The persistence U.S. oil and gas producers have displayed over the last eight years to improve shareholder returns and build resilience—in operations and capital budgets—is proving U.S. hydrocarbons to be a viable core asset amid the energy transition, according to the Ernst and Young study on U.S. oil and gas reserves, production, and ESG benchmarking, which documents how the industry’s 50 largest publicly traded exploration and production companies responded to higher commodity prices in 2022, based on year-end 2022 U.S. oil and gas reserves.
The studied companies earned, on a pretax basis, $32.21, based on a per-barrel-of-oil equivalent (BOE) in 2022—more than triple the $10.00 realized in 2014, which was at the height of the shale boom and the last time oil prices were in the triple digits. These improved earnings demonstrate the studied companies’ ability to control costs in a much higher inflationary environment than existed in 2014. Production costs actually decreased from $14.09 per BOE in 2014 to $12.56 per BOE in 2022—despite inflation, due in large part to technological advances and operational efficiencies gained.
The EY analysis revealed disciplined drilling plans by the companies studied, which achieved positive organic reserves growth with half of the capital spend seen in 2014 by focusing more on discovered and developed plays than new ones. A significant decline in exploration expenses was observed, from $9.1 billion in 2014 to $2.3 billion in 2022. Yet exploration and extension drilling added 3.9 billion barrels to oil reserves and 21.9 billion cubic feet (bcf) of gas reserves, while only 3.2 billion barrels and 15.9 bcf were produced, showing that the sector continues to demonstrate organic growth and a capacity to maintain record levels of production for the medium term.
“U.S. oil and gas producers achieved something last year not done in recent years: deliver both strong shareholder returns and organic reserves growth,” said Herb Listen, EY Americas Energy and Resources Assurance Leader. “The sector has learned harsh lessons of past boom-bust cycles to improve the resilience of their core business by displaying significant capital discipline and prioritization of shareholder returns—core tenets that will serve them well as commodity prices fluctuate.”

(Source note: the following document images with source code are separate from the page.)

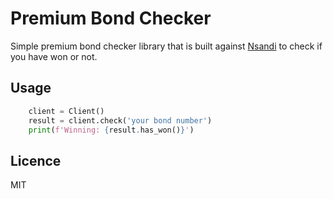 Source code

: # Premium Bond Checker

Simple premium bond checker library that is built against [Nsandi](https://www.nsandi.com/) to check if you have won or not.

## Usage

```python
    client = Client()
    result = client.check('your bond number')
    print(f'Winning: {result.has_won()}')
```

## Licence

MIT
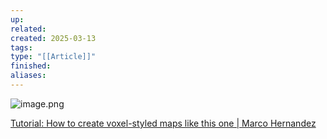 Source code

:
 ```yaml
---
up: 
related: 
created: 2025-03-13
tags: 
type: "[[Article]]"
finished: 
aliases:
---
```

![image.png](https://s1.vika.cn/space/2025/03/13/4a5871fea13a4355bcd84f1e5dca780c)


[Tutorial: How to create voxel-styled maps like this one \| Marco Hernandez](https://mhinfographics.com/2024/12/19/tutorial-how-to-create-this-voxel-styled-map/)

The studied companies recorded a combined $333.0 billion in 2022 revenues, surpassing the previous record of $217.0 billion recorded by the study group in 2014. Additionally, the EY analysis found impairments dipped to $1.0 billion, the lowest amount in the five-year study period, and payments of dividends and share repurchases by independent producers increased 210 percent from $19.0 billion in 2021 to $58.8 billion in 2022.
“The energy crisis of 2022 forced a realization for many on the longer-term necessity of oil and gas in the global energy mix for decades to come,” said Pat Jelinek, EY Americas Oil and Gas Leader. “The focus is now on how to manage oil and gas production through the energy transition. Though strategies may vary, oil and gas producers are showing that they can be the best stewards of the US resources under their control by decarbonizing and increasing operational efficiencies, all while innovating and scaling newer technologies and business models such as carbon capture, differentiated gas and hydrogen.”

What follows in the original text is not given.